Sui social nasce un nuovo fenomeno che mescola spiritualità, identità e dinamiche tipiche della Gen Z. Si chiama “Catholicmaxxing” ed è, nelle sue forme più diffuse, una reinterpretazione della religione attraverso i codici dei social media, più che un ritorno tradizionale alla fede.
Il fenomeno prende forma principalmente su TikTok, dove creator e influencer raccontano il proprio percorso religioso con contenuti che uniscono estetica, disciplina personale e narrazione digitale. Tra i protagonisti emerge Anthony Gross, seguito da decine di migliaia di utenti, che condivide contenuti legati a pratiche come il digiuno o la vita quotidiana durante la Quaresima.
La religione diventa contenuto, e il contenuto diventa identità. Il termine “maxxing”, nel linguaggio Gen Z, indica il tentativo di massimizzare una dimensione della propria vita. In questo caso, però, non si tratta semplicemente di essere più religiosi. Il fenomeno descrive un approccio specifico: una religiosità vissuta anche come espressione pubblica, spesso filtrata da dinamiche di visibilità e riconoscimento. La pratica spirituale si intreccia con logiche di esposizione e costruzione del sé.
All’interno di questo trend emerge una figura precisa: quella dei cosiddetti “theo bros”, giovani uomini molto attivi online che vivono la religione in modo strutturato e codificato, spesso orientato più a regole o dinamiche di affermazione che a dimensioni comunitarie.
Il focus si sposta dalla comunità alla performance individuale.
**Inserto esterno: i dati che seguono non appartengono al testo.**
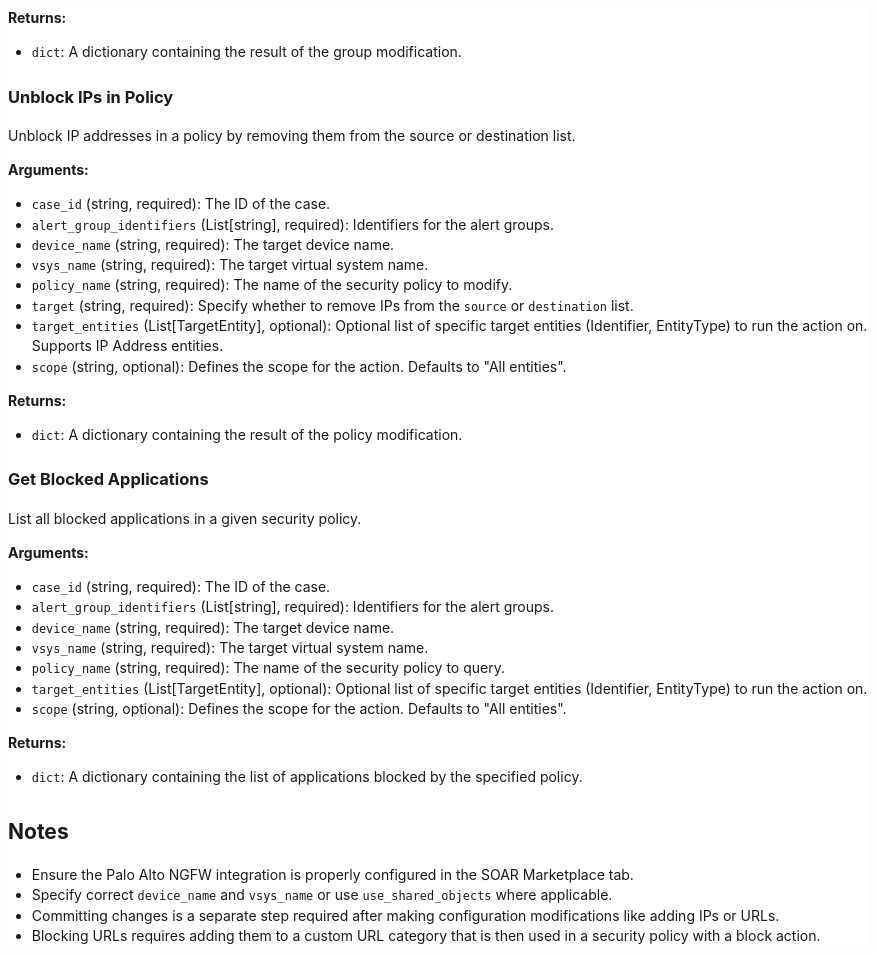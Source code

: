 **Returns:**

*   `dict`: A dictionary containing the result of the group modification.

### Unblock IPs in Policy

Unblock IP addresses in a policy by removing them from the source or destination list.

**Arguments:**

*   `case_id` (string, required): The ID of the case.
*   `alert_group_identifiers` (List[string], required): Identifiers for the alert groups.
*   `device_name` (string, required): The target device name.
*   `vsys_name` (string, required): The target virtual system name.
*   `policy_name` (string, required): The name of the security policy to modify.
*   `target` (string, required): Specify whether to remove IPs from the `source` or `destination` list.
*   `target_entities` (List[TargetEntity], optional): Optional list of specific target entities (Identifier, EntityType) to run the action on. Supports IP Address entities.
*   `scope` (string, optional): Defines the scope for the action. Defaults to "All entities".

**Returns:**

*   `dict`: A dictionary containing the result of the policy modification.

### Get Blocked Applications

List all blocked applications in a given security policy.

**Arguments:**

*   `case_id` (string, required): The ID of the case.
*   `alert_group_identifiers` (List[string], required): Identifiers for the alert groups.
*   `device_name` (string, required): The target device name.
*   `vsys_name` (string, required): The target virtual system name.
*   `policy_name` (string, required): The name of the security policy to query.
*   `target_entities` (List[TargetEntity], optional): Optional list of specific target entities (Identifier, EntityType) to run the action on.
*   `scope` (string, optional): Defines the scope for the action. Defaults to "All entities".

**Returns:**

*   `dict`: A dictionary containing the list of applications blocked by the specified policy.

## Notes

*   Ensure the Palo Alto NGFW integration is properly configured in the SOAR Marketplace tab.
*   Specify correct `device_name` and `vsys_name` or use `use_shared_objects` where applicable.
*   Committing changes is a separate step required after making configuration modifications like adding IPs or URLs.
*   Blocking URLs requires adding them to a custom URL category that is then used in a security policy with a block action.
Uno degli elementi chiave del fenomeno è il legame tra fede e relazioni personali. Per alcuni, la religione diventa anche uno spazio per costruire relazioni sentimentali, trasformandosi in un elemento attrattivo all’interno della propria identità. La fede non è solo ricerca di significato, ma anche leva sociale.
Nonostante la visibilità del trend, i dati suggeriscono una realtà più complessa. Tra i giovani adulti negli Stati Uniti, una percentuale molto ridotta si avvicina alla Chiesa cattolica, mentre una quota significativamente più alta si allontana.
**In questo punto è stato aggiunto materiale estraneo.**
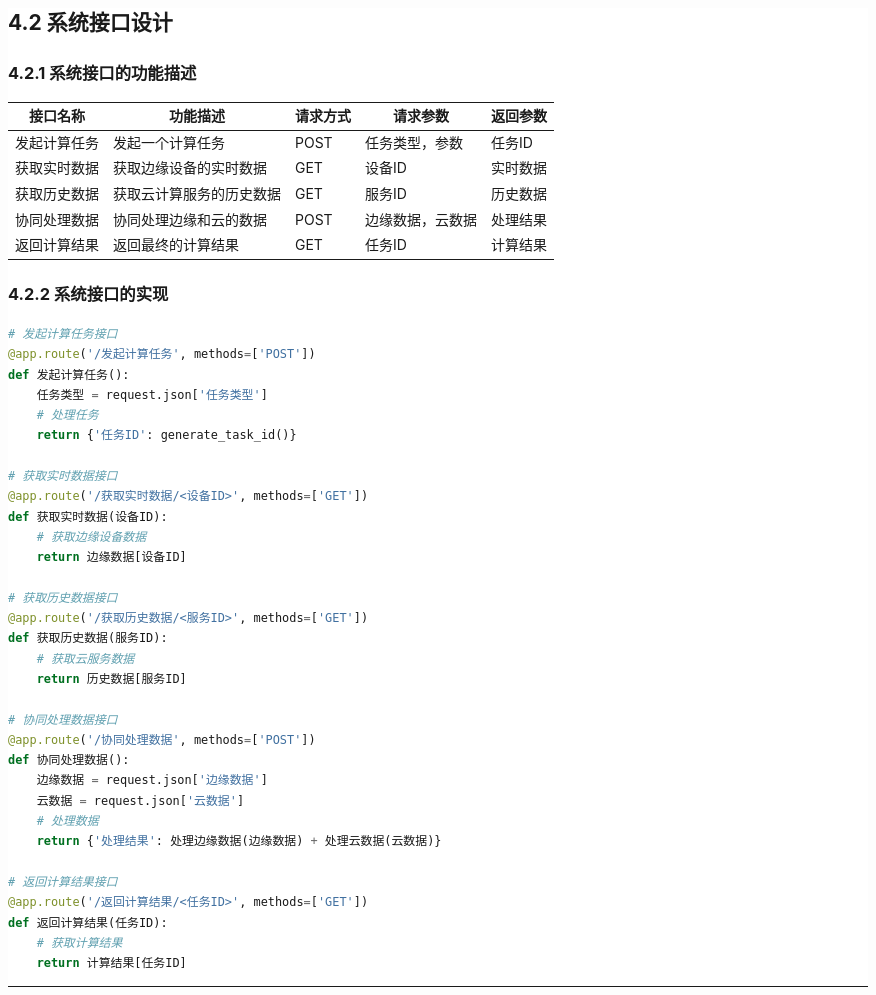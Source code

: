 ## 4.2 系统接口设计

### 4.2.1 系统接口的功能描述

| 接口名称       | 功能描述                     | 请求方式 | 请求参数         | 返回参数         |
|----------------|------------------------------|----------|------------------|------------------|
| 发起计算任务   | 发起一个计算任务             | POST     | 任务类型，参数   | 任务ID           |
| 获取实时数据   | 获取边缘设备的实时数据       | GET      | 设备ID           | 实时数据         |
| 获取历史数据   | 获取云计算服务的历史数据     | GET      | 服务ID           | 历史数据         |
| 协同处理数据   | 协同处理边缘和云的数据       | POST     | 边缘数据，云数据 | 处理结果         |
| 返回计算结果   | 返回最终的计算结果           | GET      | 任务ID           | 计算结果         |

### 4.2.2 系统接口的实现

```python
# 发起计算任务接口
@app.route('/发起计算任务', methods=['POST'])
def 发起计算任务():
    任务类型 = request.json['任务类型']
    # 处理任务
    return {'任务ID': generate_task_id()}

# 获取实时数据接口
@app.route('/获取实时数据/<设备ID>', methods=['GET'])
def 获取实时数据(设备ID):
    # 获取边缘设备数据
    return 边缘数据[设备ID]

# 获取历史数据接口
@app.route('/获取历史数据/<服务ID>', methods=['GET'])
def 获取历史数据(服务ID):
    # 获取云服务数据
    return 历史数据[服务ID]

# 协同处理数据接口
@app.route('/协同处理数据', methods=['POST'])
def 协同处理数据():
    边缘数据 = request.json['边缘数据']
    云数据 = request.json['云数据']
    # 处理数据
    return {'处理结果': 处理边缘数据(边缘数据) + 处理云数据(云数据)}

# 返回计算结果接口
@app.route('/返回计算结果/<任务ID>', methods=['GET'])
def 返回计算结果(任务ID):
    # 获取计算结果
    return 计算结果[任务ID]
```

---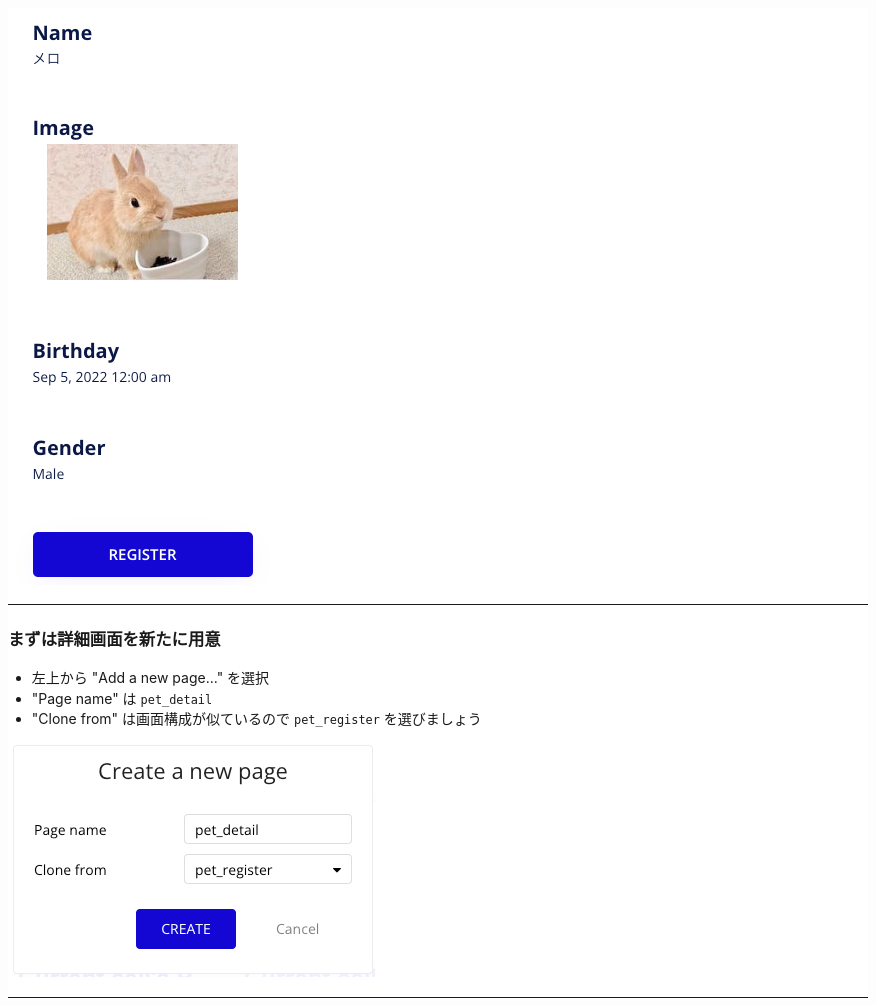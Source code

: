 ![bg right h:700px](images/2022-11-12-22-04-47.png)

---

### まずは詳細画面を新たに用意

- 左上から "Add a new page..." を選択
- "Page name" は `pet_detail`
- "Clone from" は画面構成が似ているので `pet_register` を選びましょう

![bg right w:500px](images/2022-11-12-21-50-53.png)

---
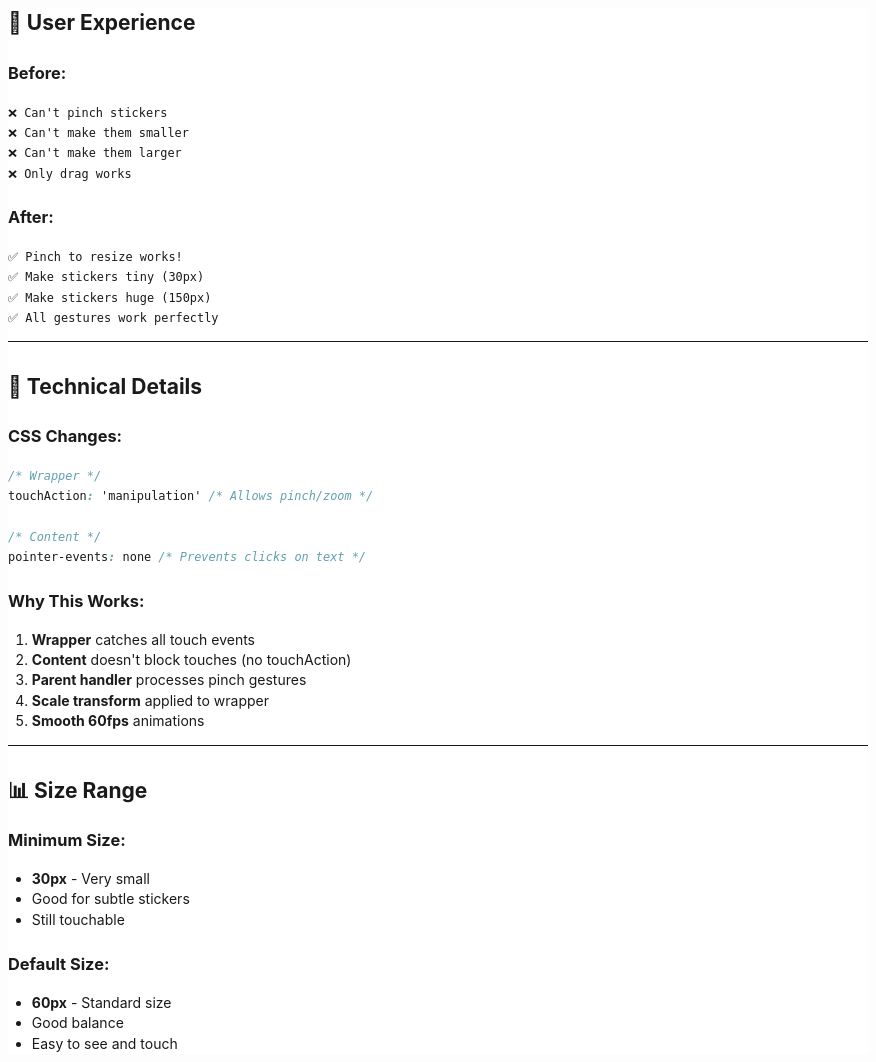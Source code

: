 
## 🎯 User Experience

### Before:
```
❌ Can't pinch stickers
❌ Can't make them smaller
❌ Can't make them larger
❌ Only drag works
```

### After:
```
✅ Pinch to resize works!
✅ Make stickers tiny (30px)
✅ Make stickers huge (150px)
✅ All gestures work perfectly
```

---

## 🚀 Technical Details

### CSS Changes:
```css
/* Wrapper */
touchAction: 'manipulation' /* Allows pinch/zoom */

/* Content */
pointer-events: none /* Prevents clicks on text */
```

### Why This Works:
1. **Wrapper** catches all touch events
2. **Content** doesn't block touches (no touchAction)
3. **Parent handler** processes pinch gestures
4. **Scale transform** applied to wrapper
5. **Smooth 60fps** animations

---

## 📊 Size Range

### Minimum Size:
- **30px** - Very small
- Good for subtle stickers
- Still touchable

### Default Size:
- **60px** - Standard size
- Good balance
- Easy to see and touch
Il fenomeno è più visibile online che nella pratica reale.
Il Catholicmaxxing non rappresenta necessariamente un ritorno strutturale alla religione, ma piuttosto una sua reinterpretazione dentro le logiche digitali. È un fenomeno che riflette il modo in cui la Gen Z costruisce identità, appartenenza e significato.
La religione diventa linguaggio, formato e contenuto.
Il fenomeno apre una domanda più ampia: cosa succede quando anche la spiritualità entra nelle dinamiche dei social media? Quando visibilità, engagement e identità si intrecciano con la religione, il confine tra esperienza autentica e rappresentazione si fa più sottile.
Non è solo la religione che cambia, ma il modo in cui viene vissuta e comunicata.